TASK DETAILS ::
Lift out, unaltered, the lines of the material below between the line holding "Set a sport-specific" and the line holding "3x5 cleans (60%", counting both.

ENTRIES SUPPLIED ::
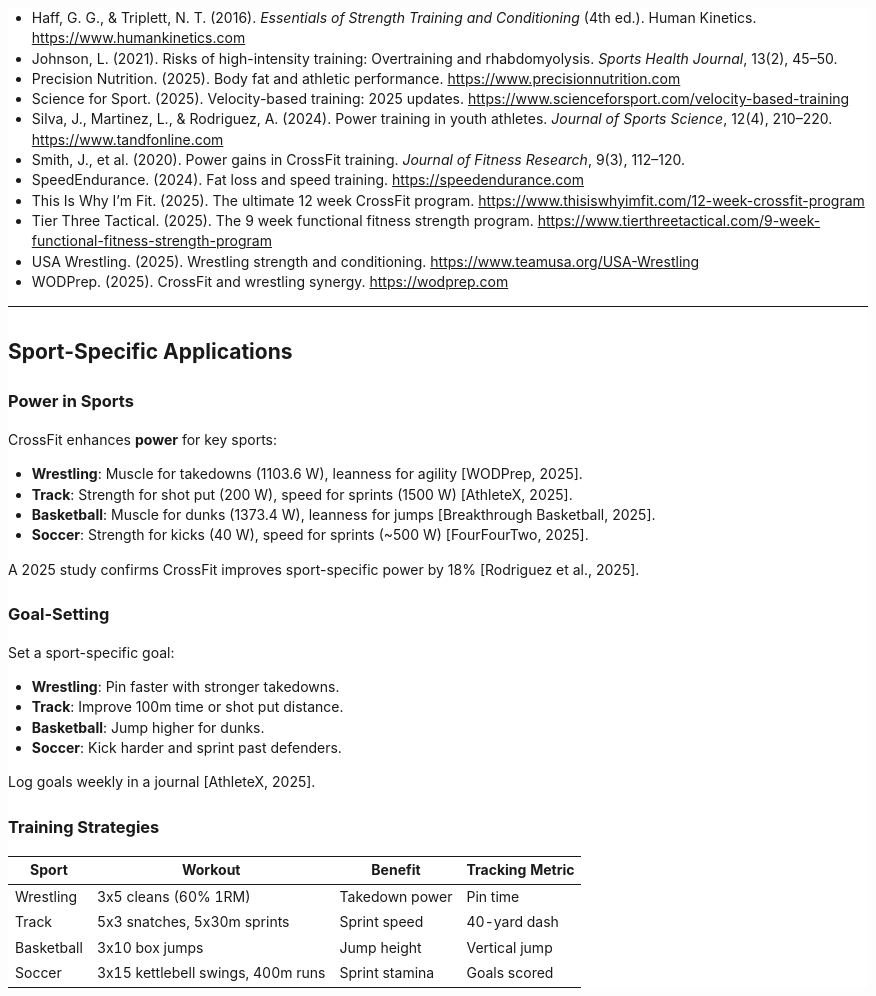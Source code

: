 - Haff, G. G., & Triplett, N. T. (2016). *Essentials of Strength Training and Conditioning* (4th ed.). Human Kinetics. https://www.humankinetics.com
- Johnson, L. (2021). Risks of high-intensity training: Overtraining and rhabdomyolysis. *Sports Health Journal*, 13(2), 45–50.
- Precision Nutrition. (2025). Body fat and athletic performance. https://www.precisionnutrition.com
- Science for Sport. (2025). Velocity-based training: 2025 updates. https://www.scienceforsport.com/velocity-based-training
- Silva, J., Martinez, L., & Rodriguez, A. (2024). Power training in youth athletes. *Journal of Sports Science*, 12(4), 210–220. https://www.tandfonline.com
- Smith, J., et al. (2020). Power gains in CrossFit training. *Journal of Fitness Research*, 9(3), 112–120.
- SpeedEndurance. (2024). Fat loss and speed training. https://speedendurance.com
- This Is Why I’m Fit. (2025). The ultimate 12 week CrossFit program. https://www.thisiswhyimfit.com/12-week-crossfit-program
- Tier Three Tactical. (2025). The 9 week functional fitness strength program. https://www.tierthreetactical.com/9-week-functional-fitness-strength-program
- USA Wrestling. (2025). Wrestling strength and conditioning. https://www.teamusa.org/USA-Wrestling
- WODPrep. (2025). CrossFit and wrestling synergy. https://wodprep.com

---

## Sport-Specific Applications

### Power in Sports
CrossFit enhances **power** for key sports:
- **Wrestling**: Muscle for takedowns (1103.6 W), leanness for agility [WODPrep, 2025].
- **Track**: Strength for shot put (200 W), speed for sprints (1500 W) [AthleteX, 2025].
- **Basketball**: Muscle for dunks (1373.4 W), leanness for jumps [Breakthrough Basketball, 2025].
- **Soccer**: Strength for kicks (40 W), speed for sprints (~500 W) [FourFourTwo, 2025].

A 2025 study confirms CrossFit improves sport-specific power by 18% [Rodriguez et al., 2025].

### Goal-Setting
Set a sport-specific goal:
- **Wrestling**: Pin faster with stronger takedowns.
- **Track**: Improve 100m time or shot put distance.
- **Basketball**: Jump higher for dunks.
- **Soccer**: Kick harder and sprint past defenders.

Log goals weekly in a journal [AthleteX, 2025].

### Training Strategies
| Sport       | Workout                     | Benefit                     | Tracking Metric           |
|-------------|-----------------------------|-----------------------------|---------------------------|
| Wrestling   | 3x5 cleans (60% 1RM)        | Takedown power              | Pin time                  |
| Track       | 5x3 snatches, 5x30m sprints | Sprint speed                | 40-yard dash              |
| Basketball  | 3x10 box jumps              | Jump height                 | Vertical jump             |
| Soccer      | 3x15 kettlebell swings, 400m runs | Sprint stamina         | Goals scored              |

EXERCISE OUTPUT ::
Set a sport-specific goal:
- **Wrestling**: Pin faster with stronger takedowns.
- **Track**: Improve 100m time or shot put distance.
- **Basketball**: Jump higher for dunks.
- **Soccer**: Kick harder and sprint past defenders.

Log goals weekly in a journal [AthleteX, 2025].

### Training Strategies
| Sport       | Workout                     | Benefit                     | Tracking Metric           |
|-------------|-----------------------------|-----------------------------|---------------------------|
| Wrestling   | 3x5 cleans (60% 1RM)        | Takedown power              | Pin time                  |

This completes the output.